Thanksgiving Day is observed on the second Monday of October in Canada,
while in the United States it is on the fourth Thursday of November.
At
this time of the year here on the high desert in central Oregon it is a little
difficult to enter into the spirit of an agricultural "harvest"
festival. Here, the harvest was gathered in September and October. And, if the
truth be told, the celebration of a "harvest festival" at the end of
November is late, even for Plymouth ,
Massachusetts .
Actually,
the "first" Thanksgiving in America is subject to debate. Some Native American tribes had been having
harvest thanksgiving festivals for centuries, as had the Europeans who came to
these shores. Perhaps the first
observance of the latter was entirely religious and involved neither harvest
nor feasting. On December 4,
1619 , 39 English settlers arrived at the mouth of the James River in Virginia . Their charter required that their arrival
date be observed yearly as a day of thanksgiving to God.
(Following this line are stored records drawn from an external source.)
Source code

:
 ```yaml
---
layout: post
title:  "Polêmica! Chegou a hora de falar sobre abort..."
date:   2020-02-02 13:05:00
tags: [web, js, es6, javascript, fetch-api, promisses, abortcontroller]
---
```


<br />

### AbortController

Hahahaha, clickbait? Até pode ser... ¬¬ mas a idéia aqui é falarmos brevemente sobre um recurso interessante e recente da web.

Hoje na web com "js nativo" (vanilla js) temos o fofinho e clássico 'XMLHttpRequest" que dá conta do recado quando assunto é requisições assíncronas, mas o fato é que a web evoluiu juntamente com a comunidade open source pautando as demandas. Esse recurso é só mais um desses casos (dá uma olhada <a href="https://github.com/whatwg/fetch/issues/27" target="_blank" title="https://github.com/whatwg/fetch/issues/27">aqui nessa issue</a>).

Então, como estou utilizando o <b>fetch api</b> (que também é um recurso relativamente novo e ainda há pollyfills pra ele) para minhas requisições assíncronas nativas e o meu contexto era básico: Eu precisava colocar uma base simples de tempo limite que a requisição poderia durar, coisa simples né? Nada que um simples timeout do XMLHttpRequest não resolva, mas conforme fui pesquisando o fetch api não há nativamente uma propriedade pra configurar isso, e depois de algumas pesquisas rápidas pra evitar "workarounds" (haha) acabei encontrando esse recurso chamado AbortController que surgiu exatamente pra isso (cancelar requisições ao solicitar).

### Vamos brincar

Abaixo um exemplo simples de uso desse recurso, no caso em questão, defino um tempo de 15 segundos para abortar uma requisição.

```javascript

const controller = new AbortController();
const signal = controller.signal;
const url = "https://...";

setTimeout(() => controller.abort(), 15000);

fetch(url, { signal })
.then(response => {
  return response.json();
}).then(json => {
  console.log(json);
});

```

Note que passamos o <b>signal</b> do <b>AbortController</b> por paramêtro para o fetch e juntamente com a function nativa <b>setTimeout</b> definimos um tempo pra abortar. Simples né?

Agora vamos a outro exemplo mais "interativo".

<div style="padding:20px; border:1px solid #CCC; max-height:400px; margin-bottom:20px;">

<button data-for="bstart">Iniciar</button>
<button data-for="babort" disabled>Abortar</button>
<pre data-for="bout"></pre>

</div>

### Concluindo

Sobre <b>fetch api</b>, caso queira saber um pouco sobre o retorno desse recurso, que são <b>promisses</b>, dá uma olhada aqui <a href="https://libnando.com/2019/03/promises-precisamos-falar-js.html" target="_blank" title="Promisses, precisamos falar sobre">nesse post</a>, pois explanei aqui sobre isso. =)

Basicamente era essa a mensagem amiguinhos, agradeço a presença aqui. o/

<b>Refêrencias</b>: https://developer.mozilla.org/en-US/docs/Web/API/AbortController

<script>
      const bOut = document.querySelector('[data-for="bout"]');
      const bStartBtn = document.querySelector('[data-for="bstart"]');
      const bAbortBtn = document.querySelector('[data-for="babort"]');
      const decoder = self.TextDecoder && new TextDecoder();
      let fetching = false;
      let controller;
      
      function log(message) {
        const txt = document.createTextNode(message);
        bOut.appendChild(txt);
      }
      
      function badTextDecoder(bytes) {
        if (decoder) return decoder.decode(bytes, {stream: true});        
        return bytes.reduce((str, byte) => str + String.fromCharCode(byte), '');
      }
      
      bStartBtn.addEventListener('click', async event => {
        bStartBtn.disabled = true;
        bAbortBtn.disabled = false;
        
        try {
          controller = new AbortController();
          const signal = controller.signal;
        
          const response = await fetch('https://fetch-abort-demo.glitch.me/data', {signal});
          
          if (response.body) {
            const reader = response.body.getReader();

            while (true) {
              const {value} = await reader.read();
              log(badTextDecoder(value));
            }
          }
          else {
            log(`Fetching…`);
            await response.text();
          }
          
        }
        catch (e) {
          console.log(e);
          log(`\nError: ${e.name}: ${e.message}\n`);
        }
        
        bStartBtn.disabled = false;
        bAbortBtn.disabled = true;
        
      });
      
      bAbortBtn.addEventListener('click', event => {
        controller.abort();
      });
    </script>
Their thanksgiving was not for bounty, but
for the fact that they had survived.
That was reason enough for an annual observance of thanksgiving.
Most
people, however, associate the first Thanksgiving with the Pilgrims who arrived
a year later on November 11, 1620 . Escaping religious persecution in Europe , these colonists attempted to reach the Virginia colony. Their sixty-seven day voyage ended instead
several hundred miles north on Cape Cod -- in
what is now Massachusetts . At a recently vacated Indian settlement, they
discovered corn set aside for spring planting.
Already on a starvation diet, they were more concerned about their
immediate need for food than for anyone's future crop, so they took ten bushels
of the Indian's seed corn in order to survive the winter.
In the summer of 1621, less than a year
after their arrival and after a terrible winter when half of the colonists
died, hope was renewed by a good corn crop. Squanto, a member of the Wampanoag
nation who had previously visited England and knew how to speak English, helped
the colonists during their first winter and spring, showing them how to prepare
the fields and plant corn. He was also
the Pilgrims' go-between with other tribes, helping arrange the pact that
allowed the Pilgrims and Indians to live in peace.[1]
The
first corn harvest brought rejoicing, and Governor William Bradford decreed
that a three-day feast be held. Chief
Massasoit was invited to share the celebration, and share he did. Ninety members of the tribe came with him --
probably to celebrate their traditional harvest feast. The Pilgrims didn't have enough food for
three days of feasting with such numbers, so the Indians went out and brought
back most of what they ate at the feast: Five deer, many wild turkeys, fish,
beans, squash, corn soup, corn bread, and berries.[2] Sweet strong wine from wild grapes
supplemented the feast.
The
feast lasted for days, with little attention to religious services. Some believe that the Pilgrims chose to keep
their harvest festival secular because they disapproved of mingling religious
and secular celebrations. It seems to
have been a one-time occasion, with no thought to future celebrations. Although not a religious observance, the
Pilgrims celebrated their surviving that first disastrous year and the bounty
of the land they had discovered. It was
also a celebration with the people
who had made their survival possible. It
was a grateful acknowledgement of the way their life, indeed survival, was
dependent on the Native Americans.
Serious
questions have been raised about the nature and purpose of Thanksgiving Day
observances in the subsequent one hundred years. William B. Newell, a Penobscott Indian and
former chair of the anthropology department at the University of Connecticut,
says that the first "official" Thanksgiving Day was proclaimed by the
Governor of the Massachusetts Bay Colony in 1637 -- fifteen years after the Pilgrims' celebration at
Plymouth. The purpose of this
celebration, says professor Newell, was to celebrate the massacre of 700 Indian
men, women and children at their annual Green Corn Dance (their Thanksgiving)
in the previous year.[3]
The murder of a white trader and Indian-kidnapper had been the excuse for the
Puritans to make war on the Pequots.[4]
After that there were massacres on both sides.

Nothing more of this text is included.